As "BioShock Infinite" boasts proudly in the trailers and on the box, its already "the winner of eighty awards" before it was released.  I mean, obviously every single one of those awards are "best of show" thing and various other prizes for trailers, but it really does show how much hype is flooding around this title.  At some point it became the shining glorious hope for all first-person shooters, and perhaps gaming itself.  For the most part, I think it deserves that allure, because the art design for this game, particularly the world concept is unrivaled in its brilliance and beauty.  That combined with a promise of a very experimental mind-bending plotline with interdimensional travel, robot birds, and the horrors of American-brand fascism make for a compelling subject which alone is worth the price of playing the game.

However, I will say right now that anybody looking to discover a game that raises the bar on "games as art" or expands the medium into a whole new frontier will be disappointed.  Because its a First-Person Shooter, and at the end of the day, that's all it is.  Its very-well polished and has a very characterization and world building details that blow most titles out of the water, but it doesn't really expand the genre, I feel.  After the twelve hour game is over, I was left with this strange dissatisfaction, because I had finished the main campaign, and really that's all there was to enjoy.  Plus there are a few niggling gameplay and plot issues I think should be discussed.  "BioShock Infinite" on any scale, is going to be discussed for awhile, I think, not least of which because of its ending, which is sure to be controversial.  And I'm glad to be here at the beginning of the discourse.

Themes

So what first caught my eye during the very first trailers was the world concept, which by now I don't think needs any further examination since the gaming world is already well-familiar with it thanks to extensive E3 trailers that are now several years old.  But still, its a remarkable and perhaps even daring concept that can use further discussion.  (Also its the bit that swipes closest with my history knowledge.)  Really, the whole idea of Columbia, the floating city where "BioShock Infinite" takes place, is encapsulated very well with this piece of artwork:


Its a pretty shocking image, featuring George Washington as more than simply a beloved war hero and political founder, but rather as a messiah, holding the Ten Commandments and the Liberty Bell as symbols of power, and lording over twisted caricatures of the excluded peoples of the United States around the turn of the nineteenth century.  Here is the imperialistic Manifest Destiny cultural themes that paintings like John Gast's Manifest Destiny capture - that glorious vision of American exceptionalism - mixed with repulsive and offensive exaggerations of African Americans, Chinese, Irish, and Mexicans, the great hated peoples whose place never quite clear in the Great White Future that American was supposed to represent.  Today rhetoric of American as the savior of the world is at best thought to be ridiculous at worst dangerous madness, but around 1900, the year where this game took place, America was finally burgeoning as a World Power and these symbols were very potent.  And if history had turned another one, it was more than reasonable that a mixture of Christian fundamentalism and worship of America itself as a religion could have come together to create the nightmarish totalitarian fantasy that "BioShock Infinite"'s Columbia represents.
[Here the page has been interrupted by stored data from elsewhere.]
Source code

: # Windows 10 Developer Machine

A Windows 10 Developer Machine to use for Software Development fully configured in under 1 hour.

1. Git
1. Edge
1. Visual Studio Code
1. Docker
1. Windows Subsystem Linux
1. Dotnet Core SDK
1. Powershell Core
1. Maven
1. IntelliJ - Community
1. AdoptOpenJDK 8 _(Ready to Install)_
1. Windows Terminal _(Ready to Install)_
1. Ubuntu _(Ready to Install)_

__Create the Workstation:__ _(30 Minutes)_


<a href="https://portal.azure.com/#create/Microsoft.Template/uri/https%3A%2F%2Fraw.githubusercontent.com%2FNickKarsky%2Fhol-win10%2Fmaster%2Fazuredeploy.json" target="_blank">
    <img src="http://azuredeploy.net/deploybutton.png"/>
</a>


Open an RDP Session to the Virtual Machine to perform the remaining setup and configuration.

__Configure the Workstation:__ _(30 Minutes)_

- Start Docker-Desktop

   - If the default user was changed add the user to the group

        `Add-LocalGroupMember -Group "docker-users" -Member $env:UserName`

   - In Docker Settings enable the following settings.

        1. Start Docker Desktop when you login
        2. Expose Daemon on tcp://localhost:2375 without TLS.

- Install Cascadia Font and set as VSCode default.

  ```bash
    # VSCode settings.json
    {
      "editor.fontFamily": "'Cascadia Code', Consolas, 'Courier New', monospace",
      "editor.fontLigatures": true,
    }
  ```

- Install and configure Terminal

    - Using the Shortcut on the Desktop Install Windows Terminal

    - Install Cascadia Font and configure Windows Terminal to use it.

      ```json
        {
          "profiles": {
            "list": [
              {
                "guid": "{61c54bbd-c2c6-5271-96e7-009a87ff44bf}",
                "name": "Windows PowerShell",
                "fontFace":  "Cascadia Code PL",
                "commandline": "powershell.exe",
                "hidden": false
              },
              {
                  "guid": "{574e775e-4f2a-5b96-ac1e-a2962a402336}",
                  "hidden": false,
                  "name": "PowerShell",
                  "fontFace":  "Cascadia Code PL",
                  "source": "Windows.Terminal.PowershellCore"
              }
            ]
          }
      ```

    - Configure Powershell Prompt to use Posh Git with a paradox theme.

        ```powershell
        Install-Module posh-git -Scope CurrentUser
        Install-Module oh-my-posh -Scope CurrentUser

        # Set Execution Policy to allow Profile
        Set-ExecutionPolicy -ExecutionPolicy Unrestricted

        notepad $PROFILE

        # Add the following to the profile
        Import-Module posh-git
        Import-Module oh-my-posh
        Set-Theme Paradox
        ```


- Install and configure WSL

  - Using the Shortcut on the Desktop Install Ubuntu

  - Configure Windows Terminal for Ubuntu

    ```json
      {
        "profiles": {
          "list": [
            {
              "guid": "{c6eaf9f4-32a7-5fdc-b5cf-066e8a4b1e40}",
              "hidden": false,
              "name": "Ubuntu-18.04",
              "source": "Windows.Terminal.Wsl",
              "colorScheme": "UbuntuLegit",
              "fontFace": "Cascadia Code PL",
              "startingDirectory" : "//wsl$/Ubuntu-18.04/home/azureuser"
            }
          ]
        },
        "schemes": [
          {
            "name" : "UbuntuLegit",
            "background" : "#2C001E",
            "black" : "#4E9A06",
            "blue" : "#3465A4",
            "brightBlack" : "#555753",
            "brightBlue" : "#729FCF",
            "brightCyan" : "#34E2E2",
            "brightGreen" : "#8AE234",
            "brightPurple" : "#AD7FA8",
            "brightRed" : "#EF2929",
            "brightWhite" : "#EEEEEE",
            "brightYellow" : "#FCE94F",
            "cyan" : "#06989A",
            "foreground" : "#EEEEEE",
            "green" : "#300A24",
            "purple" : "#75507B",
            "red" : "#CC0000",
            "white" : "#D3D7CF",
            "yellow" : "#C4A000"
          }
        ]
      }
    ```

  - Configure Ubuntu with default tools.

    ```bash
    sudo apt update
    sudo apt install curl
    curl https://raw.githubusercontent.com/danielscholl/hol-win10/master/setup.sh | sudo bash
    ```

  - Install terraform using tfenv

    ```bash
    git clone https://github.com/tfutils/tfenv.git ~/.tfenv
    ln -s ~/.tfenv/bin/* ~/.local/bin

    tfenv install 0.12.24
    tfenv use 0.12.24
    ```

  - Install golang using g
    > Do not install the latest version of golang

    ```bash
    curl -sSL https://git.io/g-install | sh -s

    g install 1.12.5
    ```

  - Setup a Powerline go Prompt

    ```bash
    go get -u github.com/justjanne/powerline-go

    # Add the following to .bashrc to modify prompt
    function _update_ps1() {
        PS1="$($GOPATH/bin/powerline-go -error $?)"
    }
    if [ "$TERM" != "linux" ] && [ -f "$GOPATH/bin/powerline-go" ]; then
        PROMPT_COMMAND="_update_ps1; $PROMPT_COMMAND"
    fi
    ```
Several decades ago "BioShock Infinite"'s concept of American fascism would have been considered the worst of treason, an attack on America's entire ideological underpinnings.  Today after the turmoil of the 20th century shattered America's false sense of its own innocence, and the failure of the War on Terror seems to have quite finally killed any further grand imperial projects, I don't think many people are even batting an eye.  Mostly because the Columbia of "BioShock Infinite", even while running off the mores and concepts of only a century ago, represents an America that today only the most insane would dare believe in.  Especially the ideas of America being a "White nation", which our society has so decidedly rejected that white supremacy itself is now more a brand of sick humor than a legitimate political theme.  Columbia is Old America, basically a foreign country, and one we don't particularly want to visit.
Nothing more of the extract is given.